(DATASET CONTENT begins)

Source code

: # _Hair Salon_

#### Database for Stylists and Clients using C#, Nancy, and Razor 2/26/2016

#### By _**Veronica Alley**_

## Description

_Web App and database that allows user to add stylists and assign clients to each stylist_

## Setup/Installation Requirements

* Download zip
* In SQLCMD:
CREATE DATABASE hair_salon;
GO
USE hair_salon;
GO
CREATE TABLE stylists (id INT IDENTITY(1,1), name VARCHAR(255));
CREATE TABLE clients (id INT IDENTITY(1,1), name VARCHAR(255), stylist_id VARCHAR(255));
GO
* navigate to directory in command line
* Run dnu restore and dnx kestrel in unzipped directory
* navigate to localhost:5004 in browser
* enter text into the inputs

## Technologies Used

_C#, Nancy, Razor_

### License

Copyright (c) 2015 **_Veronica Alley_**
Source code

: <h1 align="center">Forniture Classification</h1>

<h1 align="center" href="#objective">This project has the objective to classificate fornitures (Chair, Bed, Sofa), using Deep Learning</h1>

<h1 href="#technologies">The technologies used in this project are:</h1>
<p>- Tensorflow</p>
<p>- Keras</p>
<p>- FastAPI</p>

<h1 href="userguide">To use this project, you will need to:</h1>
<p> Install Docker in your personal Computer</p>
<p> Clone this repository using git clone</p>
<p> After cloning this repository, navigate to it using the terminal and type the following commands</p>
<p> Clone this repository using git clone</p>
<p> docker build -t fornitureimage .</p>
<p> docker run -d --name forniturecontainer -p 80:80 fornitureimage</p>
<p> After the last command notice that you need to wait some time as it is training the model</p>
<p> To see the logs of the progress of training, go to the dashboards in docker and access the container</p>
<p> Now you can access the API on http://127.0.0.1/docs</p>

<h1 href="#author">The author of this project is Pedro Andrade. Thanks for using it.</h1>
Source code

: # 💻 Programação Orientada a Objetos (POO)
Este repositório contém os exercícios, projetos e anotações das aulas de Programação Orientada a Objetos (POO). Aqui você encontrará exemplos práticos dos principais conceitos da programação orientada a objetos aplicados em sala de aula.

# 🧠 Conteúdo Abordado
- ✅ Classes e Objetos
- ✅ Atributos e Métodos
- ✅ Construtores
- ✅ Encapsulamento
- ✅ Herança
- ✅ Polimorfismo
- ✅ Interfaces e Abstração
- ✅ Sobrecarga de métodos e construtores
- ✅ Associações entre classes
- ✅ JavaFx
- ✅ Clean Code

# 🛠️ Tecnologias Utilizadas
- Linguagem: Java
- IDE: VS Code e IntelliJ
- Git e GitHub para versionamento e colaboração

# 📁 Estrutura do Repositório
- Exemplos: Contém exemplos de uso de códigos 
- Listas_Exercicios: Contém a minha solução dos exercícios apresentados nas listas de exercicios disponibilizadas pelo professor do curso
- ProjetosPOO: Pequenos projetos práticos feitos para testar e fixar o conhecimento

(DATASET CONTENT ends)

If a line in the entries holds the word "Orientada", count it. Report the total only.

*EXERCISE OUTPUT:* 2